━━ Dataset entries

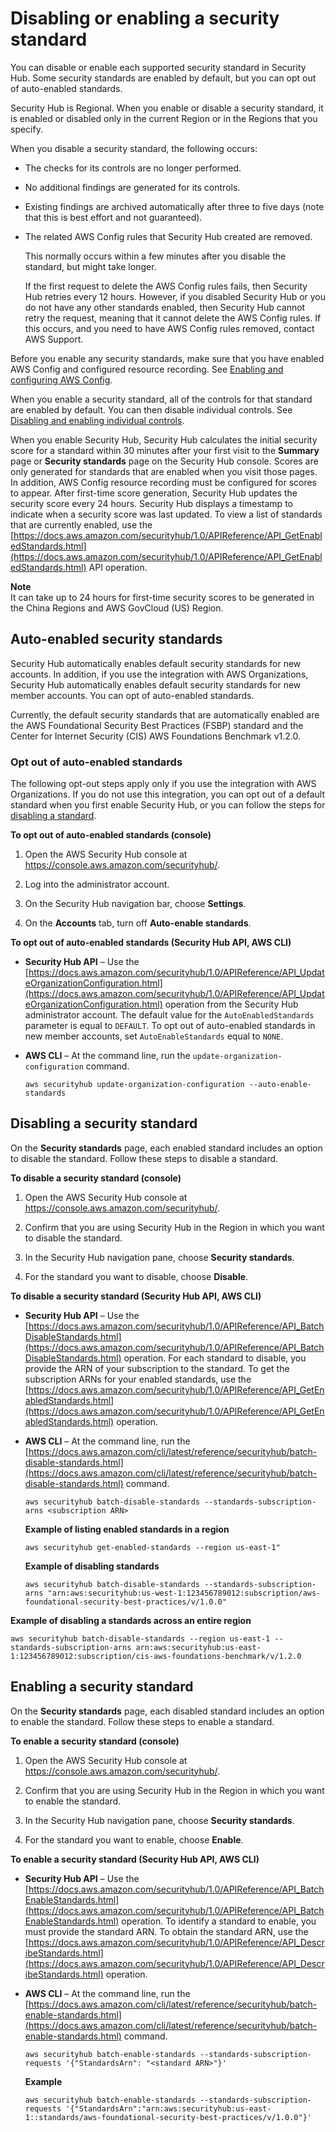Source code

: # Disabling or enabling a security standard<a name="securityhub-standards-enable-disable"></a>

You can disable or enable each supported security standard in Security Hub\. Some security standards are enabled by default, but you can opt out of auto\-enabled standards\.

Security Hub is Regional\. When you enable or disable a security standard, it is enabled or disabled only in the current Region or in the Regions that you specify\.

When you disable a security standard, the following occurs:
+ The checks for its controls are no longer performed\.
+ No additional findings are generated for its controls\.
+ Existing findings are archived automatically after three to five days \(note that this is best effort and not guaranteed\)\.
+ The related AWS Config rules that Security Hub created are removed\.

  This normally occurs within a few minutes after you disable the standard, but might take longer\.

  If the first request to delete the AWS Config rules fails, then Security Hub retries every 12 hours\. However, if you disabled Security Hub or you do not have any other standards enabled, then Security Hub cannot retry the request, meaning that it cannot delete the AWS Config rules\. If this occurs, and you need to have AWS Config rules removed, contact AWS Support\.

Before you enable any security standards, make sure that you have enabled AWS Config and configured resource recording\. See [Enabling and configuring AWS Config](securityhub-prereq-config.md)\.

When you enable a security standard, all of the controls for that standard are enabled by default\. You can then disable individual controls\. See [Disabling and enabling individual controls](securityhub-standards-enable-disable-controls.md)\.

When you enable Security Hub, Security Hub calculates the initial security score for a standard within 30 minutes after your first visit to the **Summary** page or **Security standards** page on the Security Hub console\. Scores are only generated for standards that are enabled when you visit those pages\. In addition, AWS Config resource recording must be configured for scores to appear\. After first\-time score generation, Security Hub updates the security score every 24 hours\. Security Hub displays a timestamp to indicate when a security score was last updated\. To view a list of standards that are currently enabled, use the [https://docs.aws.amazon.com/securityhub/1.0/APIReference/API_GetEnabledStandards.html](https://docs.aws.amazon.com/securityhub/1.0/APIReference/API_GetEnabledStandards.html) API operation\.

**Note**  
It can take up to 24 hours for first\-time security scores to be generated in the China Regions and AWS GovCloud \(US\) Region\.

## Auto\-enabled security standards<a name="securityhub-auto-enabled-standards"></a>

Security Hub automatically enables default security standards for new accounts\. In addition, if you use the integration with AWS Organizations, Security Hub automatically enables default security standards for new member accounts\. You can opt of auto\-enabled standards\.

Currently, the default security standards that are automatically enabled are the AWS Foundational Security Best Practices \(FSBP\) standard and the Center for Internet Security \(CIS\) AWS Foundations Benchmark v1\.2\.0\.

### Opt out of auto\-enabled standards<a name="Opt-out-of-auto-enabled-standards"></a>

The following opt\-out steps apply only if you use the integration with AWS Organizations\. If you do not use this integration, you can opt out of a default standard when you first enable Security Hub, or you can follow the steps for [disabling a standard](#securityhub-standard-disable-console)\.

**To opt out of auto\-enabled standards \(console\)**

1. Open the AWS Security Hub console at [https://console\.aws\.amazon\.com/securityhub/](https://console.aws.amazon.com/securityhub/)\.

1. Log into the administrator account\.

1. On the Security Hub navigation bar, choose **Settings**\.

1. On the **Accounts** tab, turn off **Auto\-enable standards**\.

**To opt out of auto\-enabled standards \(Security Hub API, AWS CLI\)**
+ **Security Hub API** – Use the [https://docs.aws.amazon.com/securityhub/1.0/APIReference/API_UpdateOrganizationConfiguration.html](https://docs.aws.amazon.com/securityhub/1.0/APIReference/API_UpdateOrganizationConfiguration.html) operation from the Security Hub administrator account\. The default value for the `AutoEnabledStandards` parameter is equal to `DEFAULT`\. To opt out of auto\-enabled standards in new member accounts, set `AutoEnableStandards` equal to `NONE`\.
+ **AWS CLI** – At the command line, run the `update-organization-configuration` command\.

  ```
  aws securityhub update-organization-configuration --auto-enable-standards
  ```

## Disabling a security standard<a name="securityhub-standard-disable-console"></a>

On the **Security standards** page, each enabled standard includes an option to disable the standard\. Follow these steps to disable a standard\.

**To disable a security standard \(console\)**

1. Open the AWS Security Hub console at [https://console\.aws\.amazon\.com/securityhub/](https://console.aws.amazon.com/securityhub/)\.

1. Confirm that you are using Security Hub in the Region in which you want to disable the standard\.

1. In the Security Hub navigation pane, choose **Security standards**\.

1. For the standard you want to disable, choose **Disable**\.

**To disable a security standard \(Security Hub API, AWS CLI\)**
+ **Security Hub API** – Use the [https://docs.aws.amazon.com/securityhub/1.0/APIReference/API_BatchDisableStandards.html](https://docs.aws.amazon.com/securityhub/1.0/APIReference/API_BatchDisableStandards.html) operation\. For each standard to disable, you provide the ARN of your subscription to the standard\. To get the subscription ARNs for your enabled standards, use the [https://docs.aws.amazon.com/securityhub/1.0/APIReference/API_GetEnabledStandards.html](https://docs.aws.amazon.com/securityhub/1.0/APIReference/API_GetEnabledStandards.html) operation\.
+ **AWS CLI** – At the command line, run the [https://docs.aws.amazon.com/cli/latest/reference/securityhub/batch-disable-standards.html](https://docs.aws.amazon.com/cli/latest/reference/securityhub/batch-disable-standards.html) command\.

  ```
  aws securityhub batch-disable-standards --standards-subscription-arns <subscription ARN>
  ```

  **Example of listing enabled standards in a region**

  ```
  aws securityhub get-enabled-standards --region us-east-1"
  ```


  **Example of disabling standards**

  ```
  aws securityhub batch-disable-standards --standards-subscription-arns "arn:aws:securityhub:us-west-1:123456789012:subscription/aws-foundational-security-best-practices/v/1.0.0"
  ```


**Example of disabling a standards across an entire region**

  ```
  aws securityhub batch-disable-standards --region us-east-1 --standards-subscription-arns arn:aws:securityhub:us-east-1:123456789012:subscription/cis-aws-foundations-benchmark/v/1.2.0
  ```

## Enabling a security standard<a name="securityhub-standard-enable-console"></a>

On the **Security standards** page, each disabled standard includes an option to enable the standard\. Follow these steps to enable a standard\.

**To enable a security standard \(console\)**

1. Open the AWS Security Hub console at [https://console\.aws\.amazon\.com/securityhub/](https://console.aws.amazon.com/securityhub/)\.

1. Confirm that you are using Security Hub in the Region in which you want to enable the standard\.

1. In the Security Hub navigation pane, choose **Security standards**\.

1. For the standard you want to enable, choose **Enable**\.

**To enable a security standard \(Security Hub API, AWS CLI\)**
+ **Security Hub API** – Use the [https://docs.aws.amazon.com/securityhub/1.0/APIReference/API_BatchEnableStandards.html](https://docs.aws.amazon.com/securityhub/1.0/APIReference/API_BatchEnableStandards.html) operation\. To identify a standard to enable, you must provide the standard ARN\. To obtain the standard ARN, use the [https://docs.aws.amazon.com/securityhub/1.0/APIReference/API_DescribeStandards.html](https://docs.aws.amazon.com/securityhub/1.0/APIReference/API_DescribeStandards.html) operation\.
+ **AWS CLI** – At the command line, run the [https://docs.aws.amazon.com/cli/latest/reference/securityhub/batch-enable-standards.html](https://docs.aws.amazon.com/cli/latest/reference/securityhub/batch-enable-standards.html) command\.

  ```
  aws securityhub batch-enable-standards --standards-subscription-requests '{"StandardsArn": "<standard ARN>"}'
  ```

  **Example**

  ```
  aws securityhub batch-enable-standards --standards-subscription-requests '{"StandardsArn":"arn:aws:securityhub:us-east-1::standards/aws-foundational-security-best-practices/v/1.0.0"}'
  ```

━━━━

Exercise prompt:
Of the entries listed above, reproduce only the lines starting at the line containing "If the first" and ending at the line containing "When you enable a". Include both, exactly as they stand.

Task response:
  If the first request to delete the AWS Config rules fails, then Security Hub retries every 12 hours\. However, if you disabled Security Hub or you do not have any other standards enabled, then Security Hub cannot retry the request, meaning that it cannot delete the AWS Config rules\. If this occurs, and you need to have AWS Config rules removed, contact AWS Support\.

Before you enable any security standards, make sure that you have enabled AWS Config and configured resource recording\. See [Enabling and configuring AWS Config](securityhub-prereq-config.md)\.

When you enable a security standard, all of the controls for that standard are enabled by default\. You can then disable individual controls\. See [Disabling and enabling individual controls](securityhub-standards-enable-disable-controls.md)\.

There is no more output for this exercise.